Photo Credit: Sarah Landicho
Shake that pinecone
Shake that pinecone!
Photo Credit: Sarah Landicho
Rudolph the Red-Nosed Pinecone
Meet Rudolph the Red-Nosed Pinecone.
Photo Credit: Sarah Landicho

Yes, pinecones are everywhere around my mother-in-law’s home and neighborhood. And as I passed pinecone after pinecone during my run, I started thinking about all the holiday ornaments we could make with them. My kids have always loved picking up pinecones whenever we’re out on one of our walks, so that’s just what I thought we’d do – go on a pinecone treasure hunt. So later that afternoon we pulled out a basket and off we went.

When we returned, we sorted through the lot, looking for the best of the bunch. Then I gently washed off the good ones and soaked them for a few hours in a big bowl of water. (I wanted to make sure any creepy-crawlies hiding inside wouldn’t be around to interfere with our crafting follies.) I let the pinecones dry out overnight and into the next day.

Then it was off to the local craft store. I didn’t need many supplies for what I had in mind: just some washable glue, a variety of glitter, some festive pipe cleaners, ribbon, googly eyes, some little white pom-poms and sealable plastic bags.

Once the pinecones were completely dry, we were ready to start our project. I cleared a big space off the table and covered it with newspaper. Then the girls each chose a pinecone, and together we covered their selections in glue. (The girls loved spreading the sticky coating all over those big seeds!) After washing their hands, they picked their glitter (which I shook out into a baggie for each of them), dropped their pinecones inside and happily shook their bags until the pinecones were covered with sparkles. Then we just pulled them out and set them on some paper to dry. The girls cheerfully repeated the process several more times.

These glitter-covered beauties make great instant “trees” for your Christmas train tracks or for a mini Christmas town.
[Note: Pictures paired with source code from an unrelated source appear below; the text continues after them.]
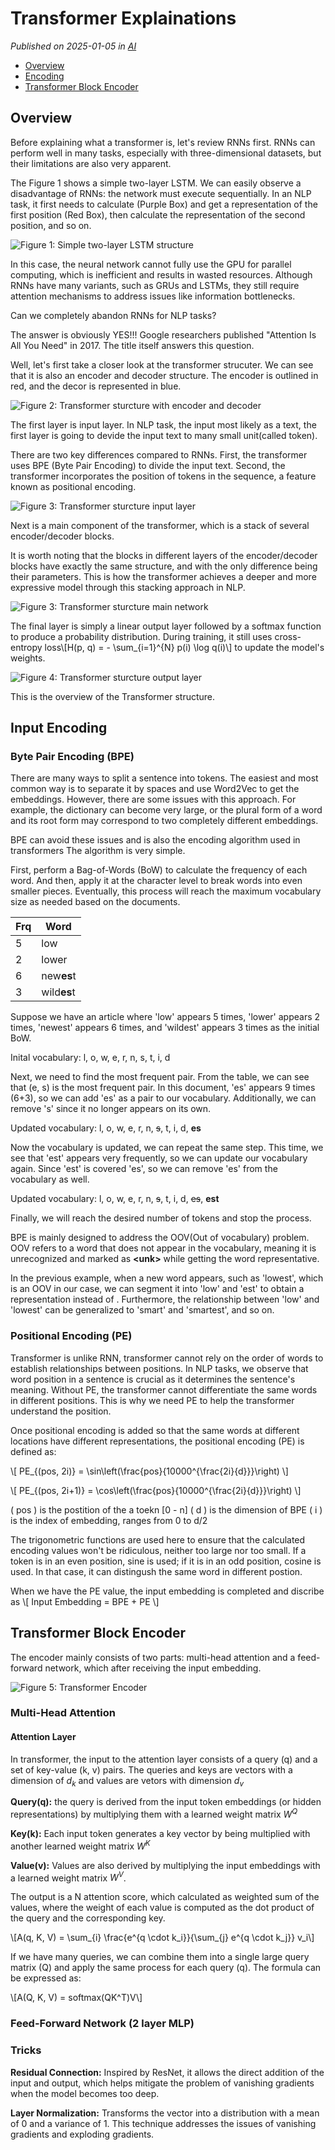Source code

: # Transformer Explainations

*Published on 2025-01-05 in [AI](../topics/ai.html)*

- [Overview](#overview)
- [Encoding](#encoding)
- [Transformer Block Encoder](#transformer-block-encoder)


## Overview

Before explaining what a transformer is, let's review RNNs first.
RNNs can perform well in many tasks, especially with three-dimensional datasets, but their limitations are also very apparent.

The Figure 1 shows a simple two-layer LSTM. We can easily observe a disadvantage of RNNs: the network must execute sequentially.
In an NLP task, it first needs to calculate (Purple Box) and get a representation of the first position (Red Box), then calculate the representation of the second position, and so on.

![Figure 1: Simple two-layer LSTM structure](./imgs/transformer/transformer-overview-lstm.png)

In this case, the neural network cannot fully use the GPU for parallel computing, which is inefficient and results in wasted resources.
Although RNNs have many variants, such as GRUs and LSTMs, they still require attention mechanisms to address issues like information bottlenecks.

Can we completely abandon RNNs for NLP tasks?

The answer is obviously YES!!! Google researchers published "Attention Is All You Need" in 2017. The title itself answers this question.

Well, let's first take a closer look at the transformer strucuter. 
We can see that it is also an encoder and decoder structure.
The encoder is outlined in red, and the decor is represented in blue.

![Figure 2: Transformer sturcture with encoder and decoder](./imgs/transformer/transformer-overview-encode-decode.png)

The first layer is input layer. 
In NLP task, the input most likely as a text, the first layer is going to devide the input text to many small unit(called token).

There are two key differences compared to RNNs.
First, the transformer uses BPE (Byte Pair Encoding) to divide the input text.
Second, the transformer incorporates the position of tokens in the sequence, a feature known as positional encoding.

![Figure 3: Transformer sturcture input layer](./imgs/transformer/transformer-overview-input.png)

Next is a main component of the transformer, which is a stack of several encoder/decoder blocks. 

It is worth noting that the blocks in different layers of the encoder/decoder blocks have exactly the same structure, 
and with the only difference being their parameters. 
This is how the transformer achieves a deeper and more expressive model through this stacking approach in NLP.

![Figure 3: Transformer sturcture main network](./imgs/transformer/transformer-overview-middle.png)

The final layer is simply a linear output layer followed by a softmax function to produce a probability distribution.
During training, it still uses cross-entropy loss\\[H(p, q) = - \sum_{i=1}^{N} p(i) \log q(i)\\] to update the model's weights.

![Figure 4: Transformer sturcture output layer](./imgs/transformer/transformer-overview-output.png)

This is the overview of the Transformer structure.

## Input Encoding

### Byte Pair Encoding (BPE)

There are many ways to split a sentence into tokens. The easiest and most common way is to separate it by spaces and use Word2Vec to get the embeddings. However, there are some issues with this approach. For example, the dictionary can become very large, or the plural form of a word and its root form may correspond to two completely different embeddings.

BPE can avoid these issues and is also the encoding algorithm used in transformers The algorithm is very simple.

First, perform a Bag-of-Words (BoW) to calculate the frequency of each word. And then, apply it at the character level to break words into even smaller pieces. Eventually, this process will reach the maximum vocabulary size as needed based on the documents.

| Frq | Word |
|-------|-------------|
| 5     | low         |
| 2     | lower       |
| 6     | new**es**t      |
| 3     | wild**es**t     |

Suppose we have an article where 'low' appears 5 times, 'lower' appears 2 times, 'newest' appears 6 times, and 'wildest' appears 3 times as the initial BoW.

Inital vocabulary: l, o, w, e, r, n, s, t, i, d

Next, we need to find the most frequent pair. From the table, we can see that (e, s) is the most frequent pair. In this document, 'es' appears 9 times (6+3), so we can add 'es' as a pair to our vocabulary. Additionally, we can remove 's' since it no longer appears on its own.


Updated vocabulary: l, o, w, e, r, n, <s>s</s>, t, i, d, **es**

Now the vocabulary is updated, we can repeat the same step. This time, we see that 'est' appears very frequently, so we can update our vocabulary again. Since 'est' is covered 'es', so we can remove 'es' from the vocabulary as well.

Updated vocabulary: l, o, w, e, r, n, <s>s</s>, t, i, d, <s>es</s>, **est**

Finally, we will reach the desired number of tokens and stop the process.

BPE is mainly designed to address the OOV(Out of vocabulary) problem. OOV refers to a word that does not appear in the vocabulary, meaning it is unrecognized and marked as **\<unk\>** while getting the word representative.

In the previous example, when a new word appears, such as 'lowest', which is an OOV in our case, we can segment it into 'low' and 'est' to obtain a representation instead of <unk>. Furthermore, the relationship between 'low' and 'lowest' can be generalized to 'smart' and 'smartest', and so on.


### Positional Encoding (PE)


Transformer is unlike RNN, transformer cannot rely on the order of words to establish relationships between positions. In NLP tasks, we observe that word position in a sentence is crucial as it determines the sentence's meaning. Without PE, the transformer cannot differentiate the same words in different positions. This is why we need PE to help the transformer understand the position.

Once positional encoding is added so that the same words at different locations have different representations, the positional encoding (PE) is defined as:

\\[
PE_{(pos, 2i)} = \sin\left(\frac{pos}{10000^{\frac{2i}{d}}}\right)
\\]

\\[
PE_{(pos, 2i+1)} = \cos\left(\frac{pos}{10000^{\frac{2i}{d}}}\right)
\\]

\( pos \) is the postition of the a toekn [0 - n]
\( d \) is the dimension of BPE
\( i \) is the index of embedding, ranges from 0 to d/2


The trigonometric functions are used here to ensure that the calculated encoding values won't be ridiculous, neither too large nor too small. If a token is in an even position, sine is used; if it is in an odd position, cosine is used. In that case, it can distingush the same word in different postion.

When we have the PE value, the input embedding is completed and discribe as 
\\[
Input Embedding = BPE + PE
\\]


## Transformer Block Encoder

The encoder mainly consists of two parts: multi-head attention and a feed-forward network, which after receiving the input embedding.

![Figure 5: Transformer Encoder](./imgs/transformer/transformer-transformerblock-encode.png)

### Multi-Head Attention

#### Attention Layer

In transformer, the input to the attention layer consists of a query (q) and a set of key-value (k, v) pairs. The queries and keys are vectors with a dimension of $d_k$ and values are vetors with dimension $d_v$

**Query(q):** the query is derived from the input token embeddings (or hidden representations) by multiplying them with a learned weight matrix $W^Q$

**Key(k):** Each input token generates a key vector by being multiplied with another learned weight matrix $W^K$

**Value(v):** Values are also derived by multiplying the input embeddings with a learned weight matrix $W^V$.

The output is a N attention score, which calculated as  weighted sum of the values, where the weight of each value is computed as the dot product of the query and the corresponding key.

\\[A(q, K, V) = \sum_{i} \frac{e^{q \cdot k_i}}{\sum_{j} e^{q \cdot k_j}} v_i\\]

If we have many queries, we can combine them into a single large query matrix (Q) and apply the same process for each query (q). The formula can be expressed as:

\\[A(Q, K, V) = softmax(QK^T)V\\]


### Feed-Forward Network (2 layer MLP)


### Tricks 

**Residual Connection:** Inspired by ResNet, it allows the direct addition of the input and output, which helps mitigate the problem of vanishing gradients when the model becomes too deep.

**Layer Normalization:** Transforms the vector into a distribution with a mean of 0 and a variance of 1. This technique addresses the issues of vanishing gradients and exploding gradients.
But you can also decorate the pinecones with sequins and other craft supplies to create miniature Christmas trees. Or you can string a little ribbon around them for sparkling decorations to hang on your own tree branches.
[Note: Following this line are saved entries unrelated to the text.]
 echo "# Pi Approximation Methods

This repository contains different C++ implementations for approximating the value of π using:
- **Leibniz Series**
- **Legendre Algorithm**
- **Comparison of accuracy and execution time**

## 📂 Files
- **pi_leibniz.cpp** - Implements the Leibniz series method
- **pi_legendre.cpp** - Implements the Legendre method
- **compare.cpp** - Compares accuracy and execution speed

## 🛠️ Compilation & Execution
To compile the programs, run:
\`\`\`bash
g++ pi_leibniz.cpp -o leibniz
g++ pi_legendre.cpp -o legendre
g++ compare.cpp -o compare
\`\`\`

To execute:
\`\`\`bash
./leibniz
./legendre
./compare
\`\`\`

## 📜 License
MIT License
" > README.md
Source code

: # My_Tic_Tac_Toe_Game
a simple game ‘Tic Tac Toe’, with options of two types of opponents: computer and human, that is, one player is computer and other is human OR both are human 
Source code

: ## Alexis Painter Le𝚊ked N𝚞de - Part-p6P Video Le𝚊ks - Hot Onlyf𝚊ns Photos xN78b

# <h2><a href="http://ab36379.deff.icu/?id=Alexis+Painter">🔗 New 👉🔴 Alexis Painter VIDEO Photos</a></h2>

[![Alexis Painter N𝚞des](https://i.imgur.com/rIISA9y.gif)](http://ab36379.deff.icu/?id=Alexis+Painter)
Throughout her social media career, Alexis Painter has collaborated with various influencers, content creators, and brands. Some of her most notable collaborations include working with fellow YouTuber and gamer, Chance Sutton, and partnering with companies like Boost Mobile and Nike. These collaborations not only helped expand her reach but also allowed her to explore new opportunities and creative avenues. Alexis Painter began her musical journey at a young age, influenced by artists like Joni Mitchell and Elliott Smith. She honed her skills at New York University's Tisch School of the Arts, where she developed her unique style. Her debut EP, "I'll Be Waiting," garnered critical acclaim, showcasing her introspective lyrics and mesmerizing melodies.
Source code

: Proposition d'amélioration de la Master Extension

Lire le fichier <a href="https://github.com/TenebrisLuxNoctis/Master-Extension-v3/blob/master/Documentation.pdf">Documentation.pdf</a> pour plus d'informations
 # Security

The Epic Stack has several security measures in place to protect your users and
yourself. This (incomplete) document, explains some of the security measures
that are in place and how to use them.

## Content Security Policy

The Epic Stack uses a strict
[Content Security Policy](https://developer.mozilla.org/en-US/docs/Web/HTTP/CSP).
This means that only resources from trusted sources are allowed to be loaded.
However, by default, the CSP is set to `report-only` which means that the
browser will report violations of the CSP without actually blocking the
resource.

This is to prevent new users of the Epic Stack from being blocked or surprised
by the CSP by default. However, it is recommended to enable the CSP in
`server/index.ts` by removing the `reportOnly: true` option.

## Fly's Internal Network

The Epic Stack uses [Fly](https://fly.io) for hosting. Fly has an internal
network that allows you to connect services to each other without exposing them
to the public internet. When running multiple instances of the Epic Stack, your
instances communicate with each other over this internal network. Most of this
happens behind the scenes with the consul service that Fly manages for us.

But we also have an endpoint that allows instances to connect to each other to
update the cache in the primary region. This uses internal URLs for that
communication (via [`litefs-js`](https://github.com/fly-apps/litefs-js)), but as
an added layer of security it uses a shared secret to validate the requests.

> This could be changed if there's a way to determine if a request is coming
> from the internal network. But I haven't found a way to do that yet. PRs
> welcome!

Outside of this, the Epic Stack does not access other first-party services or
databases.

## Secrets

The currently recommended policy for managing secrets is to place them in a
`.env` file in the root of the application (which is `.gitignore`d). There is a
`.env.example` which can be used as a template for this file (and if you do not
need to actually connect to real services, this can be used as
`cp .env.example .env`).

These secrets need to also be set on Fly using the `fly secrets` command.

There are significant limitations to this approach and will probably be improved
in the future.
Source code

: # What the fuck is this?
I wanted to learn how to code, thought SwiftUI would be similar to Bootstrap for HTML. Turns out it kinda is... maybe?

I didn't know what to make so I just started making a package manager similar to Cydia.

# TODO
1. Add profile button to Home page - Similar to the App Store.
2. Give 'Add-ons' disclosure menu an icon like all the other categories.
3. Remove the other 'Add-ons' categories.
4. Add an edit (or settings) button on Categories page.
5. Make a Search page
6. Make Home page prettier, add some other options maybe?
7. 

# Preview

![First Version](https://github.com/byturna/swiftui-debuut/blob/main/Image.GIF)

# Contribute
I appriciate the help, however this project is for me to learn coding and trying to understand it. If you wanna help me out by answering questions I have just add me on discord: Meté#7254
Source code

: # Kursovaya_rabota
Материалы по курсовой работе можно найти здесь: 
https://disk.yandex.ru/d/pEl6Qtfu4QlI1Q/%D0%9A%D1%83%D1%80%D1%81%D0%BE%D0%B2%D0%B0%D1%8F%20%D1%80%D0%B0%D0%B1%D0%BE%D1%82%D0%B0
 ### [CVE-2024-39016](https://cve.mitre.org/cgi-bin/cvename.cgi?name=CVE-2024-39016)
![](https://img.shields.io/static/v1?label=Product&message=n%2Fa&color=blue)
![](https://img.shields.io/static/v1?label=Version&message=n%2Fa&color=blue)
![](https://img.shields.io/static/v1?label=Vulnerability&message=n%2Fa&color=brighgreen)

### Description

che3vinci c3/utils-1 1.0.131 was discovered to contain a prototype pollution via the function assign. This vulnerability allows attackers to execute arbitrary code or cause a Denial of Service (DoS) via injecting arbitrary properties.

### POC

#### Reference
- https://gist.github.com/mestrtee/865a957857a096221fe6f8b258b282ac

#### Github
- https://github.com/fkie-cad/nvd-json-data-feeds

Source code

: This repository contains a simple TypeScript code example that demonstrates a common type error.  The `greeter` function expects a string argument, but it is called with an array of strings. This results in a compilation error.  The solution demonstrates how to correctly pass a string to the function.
But my daughters and I weren’t ready to stop there. Another decorating idea we had was to create figurines out of our pinecones. The girls love Rudolph the Red-Nosed Reindeer, so we thought a Santa Claus and Rudolph would be just the thing for Grandma’s house. (These decorations were a bit trickier for 4- and 6-year-old fingers, though, so I took over the bulk of these projects while the girls worked on some other holiday ornaments.)

Rudolph came first. He just needed two googly eyes and a few pipe cleaners (two brown, one gold and a sparkly red). I simply twisted the gold pipe cleaner into antlers and wound it around his pinecone “head.” Then I wrapped the two brown ones around the deer’s body to give him some legs. Then I cut off a small piece of the red pipe cleaner and wound it onto the pinecone for that famous glowing nose. The girls helped glue his eyes on. And voilà! Instant Rudolph. (The girls think he looks a little too chubby to fly, but he’s pretty darn cute!)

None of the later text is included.